# TASK INPUT

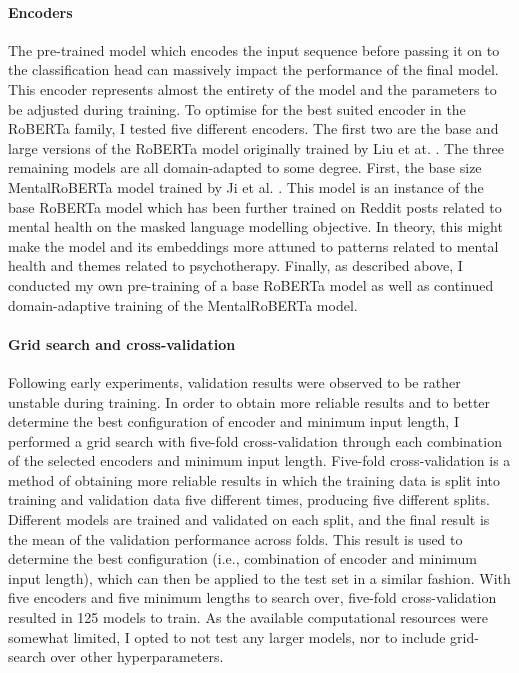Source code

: \documentclass[12pt]{report}
\begin{document}
\paragraph*{Encoders}
The pre-trained model which encodes the input sequence before passing it on to the classification head can massively impact the performance of the final model.
This encoder represents almost the entirety of the model and the parameters to be adjusted during training.
To optimise for the best suited encoder in the RoBERTa family, I tested five different encoders.
The first two are the base and large versions of the RoBERTa model originally trained by Liu et at. \citeyear{roberta}.
The three remaining models are all domain-adapted to some degree.
First, the base size MentalRoBERTa model trained by Ji et al. \citeyear{MentalBERT}.
This model is an instance of the base RoBERTa model which has been further trained on Reddit posts related to mental health on the masked language modelling objective.
In theory, this might make the model and its embeddings more attuned to patterns related to mental health and themes related to psychotherapy.
Finally, as described above, I conducted my own pre-training of a base RoBERTa model as well as continued domain-adaptive training of the MentalRoBERTa model.

\paragraph*{Grid search and cross-validation}
Following early experiments, validation results were observed to be rather unstable during training.
In order to obtain more reliable results and to better determine the best configuration of encoder and minimum input length, I performed a grid search with five-fold cross-validation through each combination of the selected encoders and minimum input length.
Five-fold cross-validation is a method of obtaining more reliable results in which the training data is split into training and validation data five different times, producing five different splits.
Different models are trained and validated on each split, and the final result is the mean of the validation performance across folds.
This result is used to determine the best configuration (i.e., combination of encoder and minimum input length), which can then be applied to the test set in a similar fashion.
With five encoders and five minimum lengths to search over, five-fold cross-validation resulted in 125 models to train.
As the available computational resources were somewhat limited, I opted to not test any larger models, nor to include grid-search over other hyperparameters.
\end{document}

# ASSIGNED TASK
Provide a precise transcription of the listing, excluding each picture.

# OUTPUT OF THE EXERCISE
Source code

: \documentclass[12pt]{report}
\begin{document}
\paragraph*{Encoders}
The pre-trained model which encodes the input sequence before passing it on to the classification head can massively impact the performance of the final model.
This encoder represents almost the entirety of the model and the parameters to be adjusted during training.
To optimise for the best suited encoder in the RoBERTa family, I tested five different encoders.
The first two are the base and large versions of the RoBERTa model originally trained by Liu et at. \citeyear{roberta}.
The three remaining models are all domain-adapted to some degree.
First, the base size MentalRoBERTa model trained by Ji et al. \citeyear{MentalBERT}.
This model is an instance of the base RoBERTa model which has been further trained on Reddit posts related to mental health on the masked language modelling objective.
In theory, this might make the model and its embeddings more attuned to patterns related to mental health and themes related to psychotherapy.
Finally, as described above, I conducted my own pre-training of a base RoBERTa model as well as continued domain-adaptive training of the MentalRoBERTa model.

\paragraph*{Grid search and cross-validation}
Following early experiments, validation results were observed to be rather unstable during training.
In order to obtain more reliable results and to better determine the best configuration of encoder and minimum input length, I performed a grid search with five-fold cross-validation through each combination of the selected encoders and minimum input length.
Five-fold cross-validation is a method of obtaining more reliable results in which the training data is split into training and validation data five different times, producing five different splits.
Different models are trained and validated on each split, and the final result is the mean of the validation performance across folds.
This result is used to determine the best configuration (i.e., combination of encoder and minimum input length), which can then be applied to the test set in a similar fashion.
With five encoders and five minimum lengths to search over, five-fold cross-validation resulted in 125 models to train.
As the available computational resources were somewhat limited, I opted to not test any larger models, nor to include grid-search over other hyperparameters.
\end{document}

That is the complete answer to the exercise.